_Dataset content_.
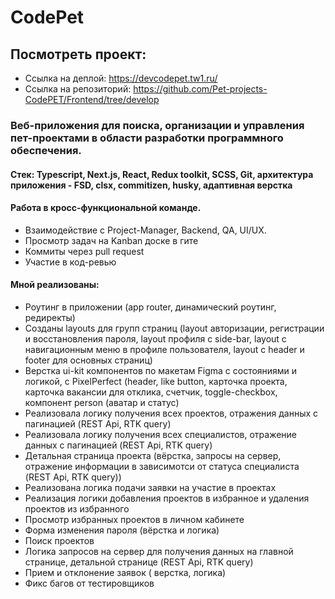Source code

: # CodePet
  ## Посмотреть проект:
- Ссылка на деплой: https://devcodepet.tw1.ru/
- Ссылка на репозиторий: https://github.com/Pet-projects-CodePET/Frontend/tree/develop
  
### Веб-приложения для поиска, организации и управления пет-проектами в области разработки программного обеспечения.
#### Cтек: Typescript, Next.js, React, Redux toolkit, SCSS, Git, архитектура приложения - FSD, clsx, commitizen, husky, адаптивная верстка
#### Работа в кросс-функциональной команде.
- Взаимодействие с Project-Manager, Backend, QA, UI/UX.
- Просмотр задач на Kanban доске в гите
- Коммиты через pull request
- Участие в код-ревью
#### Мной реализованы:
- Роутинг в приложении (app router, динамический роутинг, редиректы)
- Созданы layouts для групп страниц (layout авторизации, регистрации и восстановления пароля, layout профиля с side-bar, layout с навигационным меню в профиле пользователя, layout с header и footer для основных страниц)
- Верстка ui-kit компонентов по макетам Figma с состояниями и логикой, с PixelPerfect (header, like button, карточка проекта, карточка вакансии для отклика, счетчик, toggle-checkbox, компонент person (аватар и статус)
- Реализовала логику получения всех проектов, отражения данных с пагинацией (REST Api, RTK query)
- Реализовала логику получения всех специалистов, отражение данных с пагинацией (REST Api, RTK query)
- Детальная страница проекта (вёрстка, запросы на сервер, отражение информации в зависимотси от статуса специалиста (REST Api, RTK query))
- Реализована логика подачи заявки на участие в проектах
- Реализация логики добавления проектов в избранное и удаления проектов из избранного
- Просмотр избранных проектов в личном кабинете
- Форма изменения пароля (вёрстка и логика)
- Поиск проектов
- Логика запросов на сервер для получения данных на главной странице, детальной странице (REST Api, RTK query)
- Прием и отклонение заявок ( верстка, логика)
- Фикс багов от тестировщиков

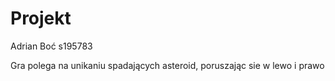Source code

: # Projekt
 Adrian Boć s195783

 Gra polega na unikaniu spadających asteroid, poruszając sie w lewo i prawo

_Task instructions_. In the entries above, how many lines include the word "данных"? Give only that number.

_Exercise answer_. 3